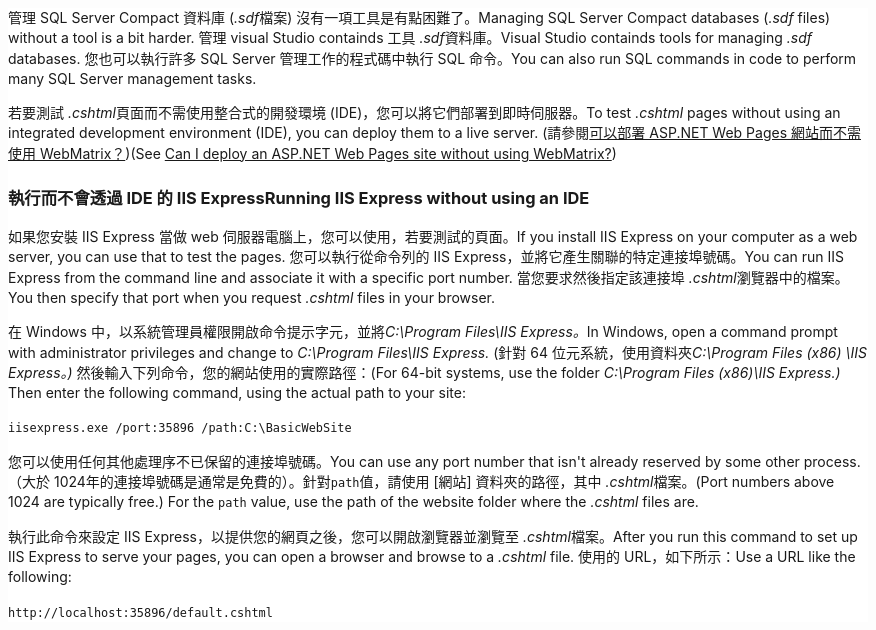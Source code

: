 <span data-ttu-id="e9c4c-146">管理 SQL Server Compact 資料庫 (*.sdf*檔案) 沒有一項工具是有點困難了。</span><span class="sxs-lookup"><span data-stu-id="e9c4c-146">Managing SQL Server Compact databases (*.sdf* files) without a tool is a bit harder.</span></span> <span data-ttu-id="e9c4c-147">管理 visual Studio containds 工具 *.sdf*資料庫。</span><span class="sxs-lookup"><span data-stu-id="e9c4c-147">Visual Studio containds tools for managing *.sdf* databases.</span></span> <span data-ttu-id="e9c4c-148">您也可以執行許多 SQL Server 管理工作的程式碼中執行 SQL 命令。</span><span class="sxs-lookup"><span data-stu-id="e9c4c-148">You can also run SQL commands in code to perform many SQL Server management tasks.</span></span>

<span data-ttu-id="e9c4c-149">若要測試 *.cshtml*頁面而不需使用整合式的開發環境 (IDE)，您可以將它們部署到即時伺服器。</span><span class="sxs-lookup"><span data-stu-id="e9c4c-149">To test *.cshtml* pages without using an integrated development environment (IDE), you can deploy them to a live server.</span></span> <span data-ttu-id="e9c4c-150">(請參閱[可以部署 ASP.NET Web Pages 網站而不需使用 WebMatrix？](#Can_I_deploy_an_ASP.NET_Web_Pages_site_without_using_WebMatrix))</span><span class="sxs-lookup"><span data-stu-id="e9c4c-150">(See [Can I deploy an ASP.NET Web Pages site without using WebMatrix?](#Can_I_deploy_an_ASP.NET_Web_Pages_site_without_using_WebMatrix))</span></span>

### <a name="running-iis-express-without-using-an-ide"></a><span data-ttu-id="e9c4c-151">執行而不會透過 IDE 的 IIS Express</span><span class="sxs-lookup"><span data-stu-id="e9c4c-151">Running IIS Express without using an IDE</span></span>

<span data-ttu-id="e9c4c-152">如果您安裝 IIS Express 當做 web 伺服器電腦上，您可以使用，若要測試的頁面。</span><span class="sxs-lookup"><span data-stu-id="e9c4c-152">If you install IIS Express on your computer as a web server, you can use that to test the pages.</span></span> <span data-ttu-id="e9c4c-153">您可以執行從命令列的 IIS Express，並將它產生關聯的特定連接埠號碼。</span><span class="sxs-lookup"><span data-stu-id="e9c4c-153">You can run IIS Express from the command line and associate it with a specific port number.</span></span> <span data-ttu-id="e9c4c-154">當您要求然後指定該連接埠 *.cshtml*瀏覽器中的檔案。</span><span class="sxs-lookup"><span data-stu-id="e9c4c-154">You then specify that port when you request *.cshtml* files in your browser.</span></span>

<span data-ttu-id="e9c4c-155">在 Windows 中，以系統管理員權限開啟命令提示字元，並將*C:\Program Files\IIS Express。*</span><span class="sxs-lookup"><span data-stu-id="e9c4c-155">In Windows, open a command prompt with administrator privileges and change to *C:\Program Files\IIS Express.*</span></span> <span data-ttu-id="e9c4c-156">(針對 64 位元系統，使用資料夾*C:\Program Files (x86) \IIS Express。)* 然後輸入下列命令，您的網站使用的實際路徑：</span><span class="sxs-lookup"><span data-stu-id="e9c4c-156">(For 64-bit systems, use the folder *C:\Program Files (x86)\IIS Express.)* Then enter the following command, using the actual path to your site:</span></span>

`iisexpress.exe /port:35896 /path:C:\BasicWebSite`

<span data-ttu-id="e9c4c-157">您可以使用任何其他處理序不已保留的連接埠號碼。</span><span class="sxs-lookup"><span data-stu-id="e9c4c-157">You can use any port number that isn't already reserved by some other process.</span></span> <span data-ttu-id="e9c4c-158">（大於 1024年的連接埠號碼是通常是免費的）。針對`path`值，請使用 [網站] 資料夾的路徑，其中 *.cshtml*檔案。</span><span class="sxs-lookup"><span data-stu-id="e9c4c-158">(Port numbers above 1024 are typically free.) For the `path` value, use the path of the website folder where the *.cshtml* files are.</span></span>

<span data-ttu-id="e9c4c-159">執行此命令來設定 IIS Express，以提供您的網頁之後，您可以開啟瀏覽器並瀏覽至 *.cshtml*檔案。</span><span class="sxs-lookup"><span data-stu-id="e9c4c-159">After you run this command to set up IIS Express to serve your pages, you can open a browser and browse to a *.cshtml* file.</span></span> <span data-ttu-id="e9c4c-160">使用的 URL，如下所示：</span><span class="sxs-lookup"><span data-stu-id="e9c4c-160">Use a URL like the following:</span></span>

`http://localhost:35896/default.cshtml`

################

Output the lines above in full and exactly. Leave out every picture.

*Result for this task*.
Source code

: <span data-ttu-id="e9c4c-146">管理 SQL Server Compact 資料庫 (*.sdf*檔案) 沒有一項工具是有點困難了。</span><span class="sxs-lookup"><span data-stu-id="e9c4c-146">Managing SQL Server Compact databases (*.sdf* files) without a tool is a bit harder.</span></span> <span data-ttu-id="e9c4c-147">管理 visual Studio containds 工具 *.sdf*資料庫。</span><span class="sxs-lookup"><span data-stu-id="e9c4c-147">Visual Studio containds tools for managing *.sdf* databases.</span></span> <span data-ttu-id="e9c4c-148">您也可以執行許多 SQL Server 管理工作的程式碼中執行 SQL 命令。</span><span class="sxs-lookup"><span data-stu-id="e9c4c-148">You can also run SQL commands in code to perform many SQL Server management tasks.</span></span>

<span data-ttu-id="e9c4c-149">若要測試 *.cshtml*頁面而不需使用整合式的開發環境 (IDE)，您可以將它們部署到即時伺服器。</span><span class="sxs-lookup"><span data-stu-id="e9c4c-149">To test *.cshtml* pages without using an integrated development environment (IDE), you can deploy them to a live server.</span></span> <span data-ttu-id="e9c4c-150">(請參閱[可以部署 ASP.NET Web Pages 網站而不需使用 WebMatrix？](#Can_I_deploy_an_ASP.NET_Web_Pages_site_without_using_WebMatrix))</span><span class="sxs-lookup"><span data-stu-id="e9c4c-150">(See [Can I deploy an ASP.NET Web Pages site without using WebMatrix?](#Can_I_deploy_an_ASP.NET_Web_Pages_site_without_using_WebMatrix))</span></span>

### <a name="running-iis-express-without-using-an-ide"></a><span data-ttu-id="e9c4c-151">執行而不會透過 IDE 的 IIS Express</span><span class="sxs-lookup"><span data-stu-id="e9c4c-151">Running IIS Express without using an IDE</span></span>

<span data-ttu-id="e9c4c-152">如果您安裝 IIS Express 當做 web 伺服器電腦上，您可以使用，若要測試的頁面。</span><span class="sxs-lookup"><span data-stu-id="e9c4c-152">If you install IIS Express on your computer as a web server, you can use that to test the pages.</span></span> <span data-ttu-id="e9c4c-153">您可以執行從命令列的 IIS Express，並將它產生關聯的特定連接埠號碼。</span><span class="sxs-lookup"><span data-stu-id="e9c4c-153">You can run IIS Express from the command line and associate it with a specific port number.</span></span> <span data-ttu-id="e9c4c-154">當您要求然後指定該連接埠 *.cshtml*瀏覽器中的檔案。</span><span class="sxs-lookup"><span data-stu-id="e9c4c-154">You then specify that port when you request *.cshtml* files in your browser.</span></span>

<span data-ttu-id="e9c4c-155">在 Windows 中，以系統管理員權限開啟命令提示字元，並將*C:\Program Files\IIS Express。*</span><span class="sxs-lookup"><span data-stu-id="e9c4c-155">In Windows, open a command prompt with administrator privileges and change to *C:\Program Files\IIS Express.*</span></span> <span data-ttu-id="e9c4c-156">(針對 64 位元系統，使用資料夾*C:\Program Files (x86) \IIS Express。)* 然後輸入下列命令，您的網站使用的實際路徑：</span><span class="sxs-lookup"><span data-stu-id="e9c4c-156">(For 64-bit systems, use the folder *C:\Program Files (x86)\IIS Express.)* Then enter the following command, using the actual path to your site:</span></span>

`iisexpress.exe /port:35896 /path:C:\BasicWebSite`

<span data-ttu-id="e9c4c-157">您可以使用任何其他處理序不已保留的連接埠號碼。</span><span class="sxs-lookup"><span data-stu-id="e9c4c-157">You can use any port number that isn't already reserved by some other process.</span></span> <span data-ttu-id="e9c4c-158">（大於 1024年的連接埠號碼是通常是免費的）。針對`path`值，請使用 [網站] 資料夾的路徑，其中 *.cshtml*檔案。</span><span class="sxs-lookup"><span data-stu-id="e9c4c-158">(Port numbers above 1024 are typically free.) For the `path` value, use the path of the website folder where the *.cshtml* files are.</span></span>

<span data-ttu-id="e9c4c-159">執行此命令來設定 IIS Express，以提供您的網頁之後，您可以開啟瀏覽器並瀏覽至 *.cshtml*檔案。</span><span class="sxs-lookup"><span data-stu-id="e9c4c-159">After you run this command to set up IIS Express to serve your pages, you can open a browser and browse to a *.cshtml* file.</span></span> <span data-ttu-id="e9c4c-160">使用的 URL，如下所示：</span><span class="sxs-lookup"><span data-stu-id="e9c4c-160">Use a URL like the following:</span></span>

`http://localhost:35896/default.cshtml`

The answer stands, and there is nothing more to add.